Records provided:
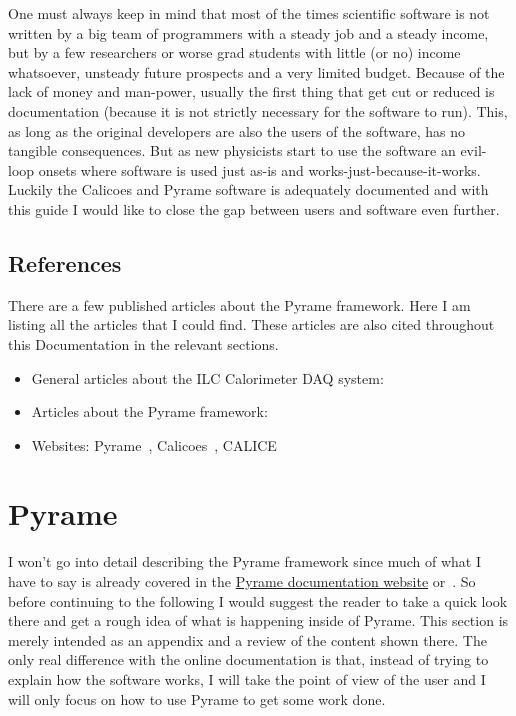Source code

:One must always keep in mind that most of the times scientific software is not
written by a big team of programmers with a steady job and a steady income, but
by a few researchers or worse grad students with little (or no) income
whatsoever, unsteady future prospects and a very limited budget. Because of the
lack of money and man-power, usually the first thing that get cut or reduced is
documentation (because it is not strictly necessary for the software to
run). This, as long as the original developers are also the users of the
software, has no tangible consequences. But as new physicists start to use the
software an evil-loop onsets where software is used just as-is and
works-just-because-it-works. Luckily the Calicoes and Pyrame software is
adequately documented and with this guide I would like to close the gap between
users and software even further.

\subsection{References}
There are a few published articles about the Pyrame framework. Here I am listing
all the articles that I could find. These articles are also cited throughout this
Documentation in the relevant sections.
\begin{itemize}
\item General articles about the ILC Calorimeter DAQ
  system:\cite{Gastaldi:2014vaa,Gastaldi:2014oid}
\item Articles about the Pyrame
  framework:\cite{Gastaldi:2014oid,Rubio-Roy:2015,Rubio-Roy:2017nco}
\item Websites: Pyrame~\cite{Pyrame}, Calicoes~\cite{Calicoes},
  CALICE\cite{CALICE-DAQ}
\end{itemize}

\section{Pyrame}
I won't go into detail describing the Pyrame framework since much of what I have
to say is already covered in the
\href{http://llr.in2p3.fr/sites/pyrame/documentation/}{Pyrame documentation
  website} or~\cite{Rubio-Roy:2015}. So before continuing to the following I
would suggest the reader to take a quick look there and get a rough idea of what
is happening inside of Pyrame. This section is merely intended as an appendix
and a review of the content shown there. The only real difference with the
online documentation is that, instead of trying to explain how the software
works, I will take the point of view of the user and I will only focus on how to
use Pyrame to get some work done.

Activity:
Your copy of the entries above must be exact and must not include pictures.

Written solution:
Source code

:One must always keep in mind that most of the times scientific software is not
written by a big team of programmers with a steady job and a steady income, but
by a few researchers or worse grad students with little (or no) income
whatsoever, unsteady future prospects and a very limited budget. Because of the
lack of money and man-power, usually the first thing that get cut or reduced is
documentation (because it is not strictly necessary for the software to
run). This, as long as the original developers are also the users of the
software, has no tangible consequences. But as new physicists start to use the
software an evil-loop onsets where software is used just as-is and
works-just-because-it-works. Luckily the Calicoes and Pyrame software is
adequately documented and with this guide I would like to close the gap between
users and software even further.

\subsection{References}
There are a few published articles about the Pyrame framework. Here I am listing
all the articles that I could find. These articles are also cited throughout this
Documentation in the relevant sections.
\begin{itemize}
\item General articles about the ILC Calorimeter DAQ
  system:\cite{Gastaldi:2014vaa,Gastaldi:2014oid}
\item Articles about the Pyrame
  framework:\cite{Gastaldi:2014oid,Rubio-Roy:2015,Rubio-Roy:2017nco}
\item Websites: Pyrame~\cite{Pyrame}, Calicoes~\cite{Calicoes},
  CALICE\cite{CALICE-DAQ}
\end{itemize}

\section{Pyrame}
I won't go into detail describing the Pyrame framework since much of what I have
to say is already covered in the
\href{http://llr.in2p3.fr/sites/pyrame/documentation/}{Pyrame documentation
  website} or~\cite{Rubio-Roy:2015}. So before continuing to the following I
would suggest the reader to take a quick look there and get a rough idea of what
is happening inside of Pyrame. This section is merely intended as an appendix
and a review of the content shown there. The only real difference with the
online documentation is that, instead of trying to explain how the software
works, I will take the point of view of the user and I will only focus on how to
use Pyrame to get some work done.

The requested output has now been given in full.